◆ **What to do**: For every line in the entries that contains "جواب", show the whole line.

◆ **Data supplied**:
────────────────────────────────────────

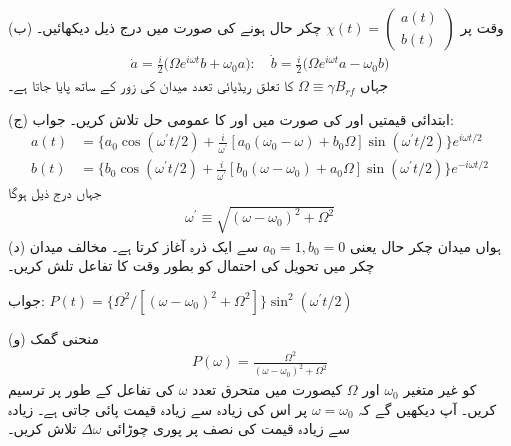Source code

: (ب) وقت  پر \(\chi(t) = \begin{pmatrix}a(t) \\b(t)\end{pmatrix}\) چکر حال ہونے کی صورت میں درج ذیل دیکھائیں۔
\begin{align}
	\dot{a} = \frac{i}{2}\big(\Omega e^{i\omega t}b+\omega_0 a\big):\quad\dot{b} = \frac{i}{2}\big(\Omega e^{i\omega t}a-\omega_0 b\big)
\end{align}
جہاں \(\Omega\equiv\gamma B_{rf}\) کا تعلق ریڈیائی تعدد میدان کی زور کے ساتھ پایا جاتا ہے۔

(ج) ابتدائی قیمتیں  اور  کی صورت میں  اور  کا عمومی حل تلاش کریں۔ جواب: 
\begin{align*}
	a(t) &= \bigg\{a_0\cos(\omega^\prime t/2)+\frac{i}{\omega^\prime}[a_0(\omega_0-\omega)+b_0\Omega]\sin(\omega^\prime t/2)\bigg\}e^{i\omega t/2} \\
	b(t) &= \bigg\{b_0\cos(\omega^\prime t/2)+\frac{i}{\omega^\prime}[b_0(\omega-\omega_0)+a_0\Omega]\sin(\omega^\prime t/2)\bigg\}e^{-i\omega t/2}
\end{align*}
جہاں درج ذیل ہوگا
\begin{align}
	\omega^\prime\equiv\sqrt{(\omega-\omega_0)^2+\Omega^2}
\end{align}
(د) ہواں میدان چکر حال یعنی \(a_0 = 1, b_0 = 0\) سے ایک ذرہ آغاز کرتا ہے۔ مخالف میدان چکر میں تحویل کی احتمال کو بطور وقت کا تفاعل تلش کریں۔

جواب: \(P(t) = \{\Omega^2/[(\omega-\omega_0)^2+\Omega^2]\}\sin^2(\omega^\prime t/2)\)

(و) منحنی گمک
\begin{align}
	P(\omega) = \frac{\Omega^2}{(\omega-\omega_0)^2+\Omega^2}
\end{align}
کو غیر متغیر \(\omega_0\) اور \(\Omega\) کیصورت میں متحرق تعدد \(\omega\) کی تفاعل کے طور پر ترسیم کریں۔ آپ دیکھیں گے کہ \(\omega = \omega_0\) پر اس کی زیادہ سے زیادہ قیمت پائی جاتی ہے۔ زیادہ سے زیادہ قیمت کی نصف پر پوری چوڑائی \(\Delta\omega\) تلاش کریں۔

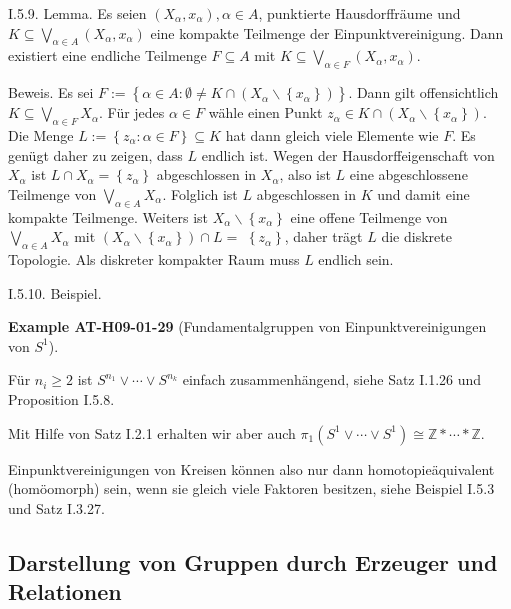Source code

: \documentclass[10pt, letterpaper]{article}
\newcommand{\CustomHeading}[3]{%
  \par\medskip\noindent%
  \textbf{#1 #2} \textnormal{(#3)}.\enskip%
}
\newenvironment{EXA}[2]{\begin{unitbox}\CustomHeading{Example}{#1}{#2}}{\end{unitbox}}
\begin{document}
I.5.9. Lemma. Es seien $\left(X_\alpha, x_\alpha\right), \alpha \in A$, punktierte Hausdorffräume und $K \subseteq \bigvee_{\alpha \in A}\left(X_\alpha, x_\alpha\right)$ eine kompakte Teilmenge der Einpunktvereinigung. Dann existiert eine endliche Teilmenge $F \subseteq A$ mit $K \subseteq \bigvee_{\alpha \in F}\left(X_\alpha, x_\alpha\right)$.

Beweis. Es sei $F:=\left\{\alpha \in A: \emptyset \neq K \cap\left(X_\alpha \backslash\left\{x_\alpha\right\}\right)\right\}$. Dann gilt offensichtlich $K \subseteq \bigvee_{\alpha \in F} X_\alpha$. Für jedes $\alpha \in F$ wähle einen Punkt $z_\alpha \in K \cap\left(X_\alpha \backslash\left\{x_\alpha\right\}\right)$. Die Menge $L:=\left\{z_\alpha: \alpha \in F\right\} \subseteq K$ hat dann gleich viele Elemente wie $F$. Es genügt daher zu zeigen, dass $L$ endlich ist. Wegen der Hausdorffeigenschaft von $X_\alpha$ ist $L \cap X_\alpha=\left\{z_\alpha\right\}$ abgeschlossen in $X_\alpha$, also ist $L$ eine abgeschlossene Teilmenge von $\bigvee_{\alpha \in A} X_\alpha$. Folglich ist $L$ abgeschlossen in $K$ und damit eine kompakte Teilmenge. Weiters ist $X_\alpha \backslash\left\{x_\alpha\right\}$ eine offene Teilmenge von $\bigvee_{\alpha \in A} X_\alpha$ mit $\left(X_\alpha \backslash\left\{x_\alpha\right\}\right) \cap L=$ $\left\{z_\alpha\right\}$, daher trägt $L$ die diskrete Topologie. Als diskreter kompakter Raum muss $L$ endlich sein.



I.5.10. Beispiel. 


\begin{EXA}{AT-H09-01-29}{Fundamentalgruppen von Einpunktvereinigungen von $S^1$}
Für $n_i \geq 2$ ist $S^{n_1} \vee \cdots \vee S^{n_k}$ einfach zusammenhängend, siehe Satz I.1.26 und Proposition I.5.8. 

Mit Hilfe von Satz I.2.1 erhalten wir aber auch $\pi_1\left(S^1 \vee \cdots \vee S^1\right) \cong \mathbb{Z} * \cdots * \mathbb{Z}$. 

Einpunktvereinigungen von Kreisen können also nur dann homotopieäquivalent (homöomorph) sein, wenn sie gleich viele Faktoren besitzen, siehe Beispiel I.5.3 und Satz I.3.27.
\end{EXA}





\pagebreak

\subsection{Darstellung von Gruppen durch Erzeuger und Relationen}
\end{document}
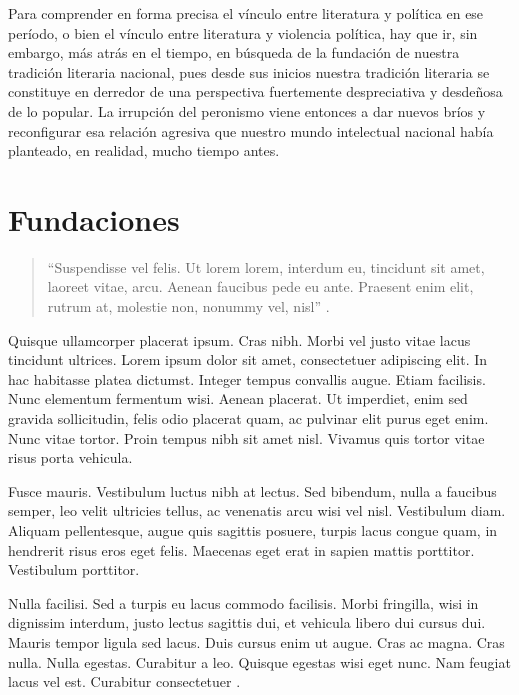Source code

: Para comprender en forma precisa el vínculo entre literatura y política en ese período, o bien el vínculo entre literatura y violencia política, hay que ir, sin embargo, más atrás en el tiempo, en búsqueda de la fundación de nuestra tradición literaria nacional, pues desde sus inicios nuestra tradición literaria se constituye en derredor de una perspectiva fuertemente despreciativa y desdeñosa de lo popular. La irrupción del peronismo viene entonces a dar nuevos bríos y reconfigurar esa relación agresiva que nuestro mundo intelectual nacional había planteado, en realidad, mucho tiempo antes.

\mainmatter

\chapter{Fundaciones}

\begin{quote}
	\enquote{Suspendisse vel felis. Ut lorem lorem, interdum eu, tincidunt sit amet, laoreet vitae, arcu. Aenean faucibus pede eu ante. Praesent enim elit, rutrum at, molestie non, nonummy vel, nisl} \parencite{@3188-SHELLY2023}.
\end{quote}

Quisque ullamcorper placerat ipsum. Cras nibh. Morbi vel justo vitae lacus tincidunt ultrices. Lorem ipsum dolor sit amet, consectetuer adipiscing elit. In hac habitasse platea dictumst. Integer tempus convallis augue. Etiam facilisis. Nunc elementum fermentum wisi. Aenean placerat. Ut imperdiet, enim sed gravida sollicitudin, felis odio placerat quam, ac pulvinar elit purus eget enim. Nunc vitae tortor. Proin tempus nibh sit amet nisl. Vivamus quis tortor vitae risus porta vehicula.

Fusce mauris. Vestibulum luctus nibh at lectus. Sed bibendum, nulla a faucibus semper, leo velit ultricies tellus, ac venenatis arcu wisi vel nisl. Vestibulum diam. Aliquam pellentesque, augue quis sagittis posuere, turpis lacus congue quam, in hendrerit risus eros eget felis. Maecenas eget erat in sapien mattis porttitor. Vestibulum porttitor.

Nulla facilisi. Sed a turpis eu lacus commodo facilisis. Morbi fringilla, wisi in dignissim interdum, justo lectus sagittis dui, et vehicula libero dui cursus dui. Mauris tempor ligula sed lacus. Duis cursus enim ut augue. Cras ac magna. Cras nulla. Nulla egestas. Curabitur a leo. Quisque egestas wisi eget nunc. Nam feugiat lacus vel est. Curabitur consectetuer \parencite{@3190-QUIROGA2016}.


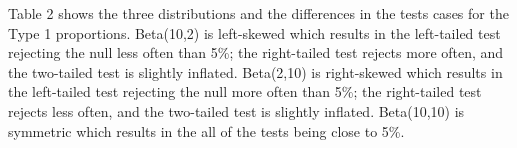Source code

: \documentclass{article}\usepackage[]{graphicx}\usepackage[]{xcolor}
\begin{document}
\begin{enumerate}
\begin{enumerate}
Table 2 shows the three distributions and the differences in the tests cases for the Type 1 proportions. Beta(10,2) is left-skewed which results in the left-tailed test rejecting the null less often than 5\%; the right-tailed test rejects more often, and the two-tailed test is slightly inflated. Beta(2,10) is right-skewed which results in the left-tailed test rejecting the null more often than 5\%; the right-tailed test rejects less often, and the two-tailed test is slightly inflated. Beta(10,10) is symmetric which results in the all of the tests being close to 5\%. 
  \end{enumerate}
\end{enumerate}

\end{document}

────────────────────────────────────────

◆ **Solution**:
(ج) ابتدائی قیمتیں  اور  کی صورت میں  اور  کا عمومی حل تلاش کریں۔ جواب: 
جواب: \(P(t) = \{\Omega^2/[(\omega-\omega_0)^2+\Omega^2]\}\sin^2(\omega^\prime t/2)\)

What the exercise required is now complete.